-- Work order --
Only the line with "6. 创建自身的target属性，用来保存当前watcher" and the lines after it, to the end of the data, should appear in the answer, each reproduced exactly.
·····
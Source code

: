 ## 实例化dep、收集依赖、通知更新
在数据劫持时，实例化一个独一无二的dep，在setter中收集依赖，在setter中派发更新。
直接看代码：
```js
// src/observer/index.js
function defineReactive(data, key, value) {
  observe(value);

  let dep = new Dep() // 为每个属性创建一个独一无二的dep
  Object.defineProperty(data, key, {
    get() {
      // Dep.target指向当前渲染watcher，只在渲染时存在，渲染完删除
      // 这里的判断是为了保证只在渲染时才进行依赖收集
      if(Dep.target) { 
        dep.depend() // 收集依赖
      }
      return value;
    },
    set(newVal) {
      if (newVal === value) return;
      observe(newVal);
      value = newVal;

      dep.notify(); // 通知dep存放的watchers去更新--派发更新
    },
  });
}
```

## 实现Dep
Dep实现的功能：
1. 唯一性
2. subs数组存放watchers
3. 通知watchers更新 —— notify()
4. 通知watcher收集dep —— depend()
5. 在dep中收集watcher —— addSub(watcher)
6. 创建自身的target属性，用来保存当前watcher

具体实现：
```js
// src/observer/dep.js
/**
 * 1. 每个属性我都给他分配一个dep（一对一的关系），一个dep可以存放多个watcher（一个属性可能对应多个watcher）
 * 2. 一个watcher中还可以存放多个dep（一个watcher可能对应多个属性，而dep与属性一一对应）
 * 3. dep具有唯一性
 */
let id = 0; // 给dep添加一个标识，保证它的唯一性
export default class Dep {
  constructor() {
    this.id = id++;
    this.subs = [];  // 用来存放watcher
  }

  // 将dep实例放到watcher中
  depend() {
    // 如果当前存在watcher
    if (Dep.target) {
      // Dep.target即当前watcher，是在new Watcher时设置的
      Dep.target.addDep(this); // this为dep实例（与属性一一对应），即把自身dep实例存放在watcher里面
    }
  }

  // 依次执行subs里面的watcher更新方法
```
·····
-- Worked solution --
6. 创建自身的target属性，用来保存当前watcher

具体实现：
```js
// src/observer/dep.js
/**
 * 1. 每个属性我都给他分配一个dep（一对一的关系），一个dep可以存放多个watcher（一个属性可能对应多个watcher）
 * 2. 一个watcher中还可以存放多个dep（一个watcher可能对应多个属性，而dep与属性一一对应）
 * 3. dep具有唯一性
 */
let id = 0; // 给dep添加一个标识，保证它的唯一性
export default class Dep {
  constructor() {
    this.id = id++;
    this.subs = [];  // 用来存放watcher
  }

  // 将dep实例放到watcher中
  depend() {
    // 如果当前存在watcher
    if (Dep.target) {
      // Dep.target即当前watcher，是在new Watcher时设置的
      Dep.target.addDep(this); // this为dep实例（与属性一一对应），即把自身dep实例存放在watcher里面
    }
  }

  // 依次执行subs里面的watcher更新方法
```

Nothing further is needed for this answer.